Top of The data

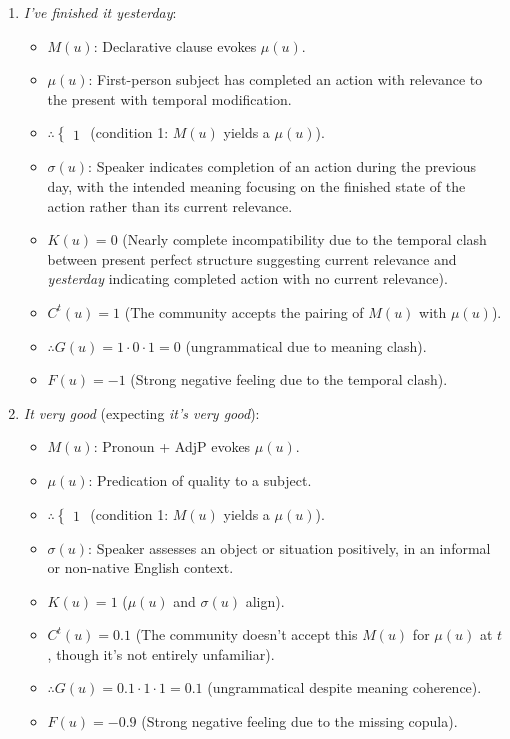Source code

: \documentclass[12pt,letterpaper]{article}
\begin{document}
\begin{enumerate}
    \item \textit{I've finished it yesterday}:
    \begin{itemize}
        \item \(M(u)\): Declarative clause evokes \(\mu(u)\).
        \item \(\mu(u)\): First-person subject has completed an action with relevance to the present with temporal modification.
        \item \(\therefore \begin{cases} 1 \end{cases}\) (condition 1: \(M(u)\) yields a \(\mu(u)\)).
        \item \(\sigma(u)\): Speaker indicates completion of an action during the previous day, with the intended meaning focusing on the finished state of the action rather than its current relevance.
        \item \(K(u) = 0\) (Nearly complete incompatibility due to the temporal clash between present perfect structure suggesting current relevance and \textit{yesterday} indicating completed action with no current relevance).
        \item \(C^t(u) = 1\) (The community accepts the pairing of \(M(u)\) with \(\mu(u)\)).
        \item \(\therefore G(u) = 1 \cdot 0 \cdot 1 = 0\) (ungrammatical due to meaning clash).
        \item \(F(u) = -1\) (Strong negative feeling due to the temporal clash).
    \end{itemize}

    \item \textit{It very good} (expecting \textit{it's very good}):
    \begin{itemize}
        \item \(M(u)\): Pronoun + AdjP evokes \(\mu(u)\).
        \item \(\mu(u)\): Predication of quality to a subject.
        \item \(\therefore \begin{cases} 1 \end{cases}\) (condition 1: \(M(u)\) yields a \(\mu(u)\)).
        \item \(\sigma(u)\): Speaker assesses an object or situation positively, in an informal or non-native English context.
        \item \(K(u) = 1\) (\(\mu(u)\) and \(\sigma(u)\) align).
        \item \(C^t(u) = 0.1\) (The community doesn't accept this \(M(u)\) for \(\mu(u)\) at $t$, though it's not entirely unfamiliar).
        \item \(\therefore G(u) = 0.1 \cdot 1 \cdot 1 = 0.1\) (ungrammatical despite meaning coherence).
        \item \(F(u) = -0.9\) (Strong negative feeling due to the missing copula).
    \end{itemize}


\end{enumerate}
\end{document}
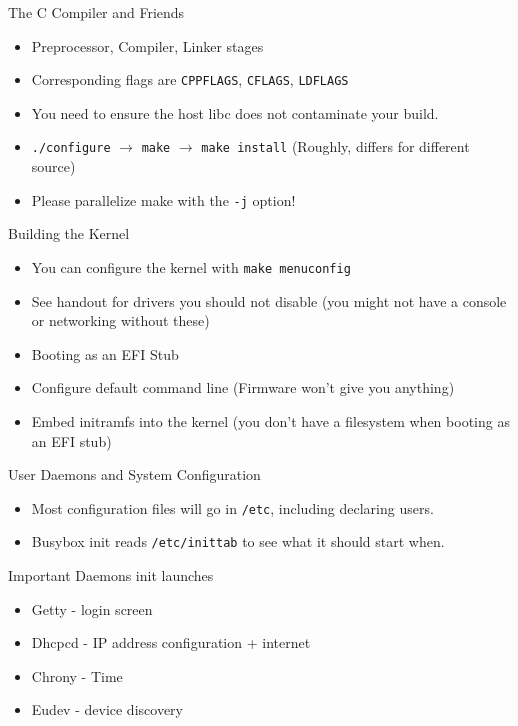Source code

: \documentclass{../lecture}
\begin{document}
\begin{frame}{The C Compiler and Friends}
  \begin{itemize}
    \item Preprocessor, Compiler, Linker stages
    \item Corresponding flags are \texttt{CPPFLAGS}, \texttt{CFLAGS}, \texttt{LDFLAGS}
    \item You need to ensure the host libc does not contaminate your build.
    \item \texttt{./configure} $\rightarrow$ \texttt{make} $\rightarrow$
      \texttt{make install} (Roughly, differs for different source)
    \item Please parallelize make with the \texttt{-j} option!
  \end{itemize}
\end{frame}

\begin{frame}{Building the Kernel}
  \begin{itemize}
    \item You can configure the kernel with \texttt{make menuconfig}
    \item See handout for drivers you should not disable (you might not have a
      console or networking without these)
    \item Booting as an EFI Stub
    \item Configure default command line (Firmware won't give you anything)
    \item Embed initramfs into the kernel (you don't have a filesystem when
      booting as an EFI stub)
  \end{itemize}
\end{frame}

\begin{frame}{User Daemons and System Configuration}
  \begin{itemize}
    \item Most configuration files will go in \texttt{/etc}, including declaring
      users.
    \item Busybox init reads \texttt{/etc/inittab} to see what it should start
      when.
  \end{itemize}
  \begin{block}{Important Daemons init launches}
    \begin{itemize}
      \item Getty - login screen
      \item Dhcpcd - IP address configuration + internet
      \item Chrony - Time
      \item Eudev - device discovery
    \end{itemize}
  \end{block}
\end{frame}
\end{document}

Bottom of The data

Exercise goal:
The lines to return are those in the entries above that include "Speaker".

Result for this exercise:
        \item \(\sigma(u)\): Speaker indicates completion of an action during the previous day, with the intended meaning focusing on the finished state of the action rather than its current relevance.
        \item \(\sigma(u)\): Speaker assesses an object or situation positively, in an informal or non-native English context.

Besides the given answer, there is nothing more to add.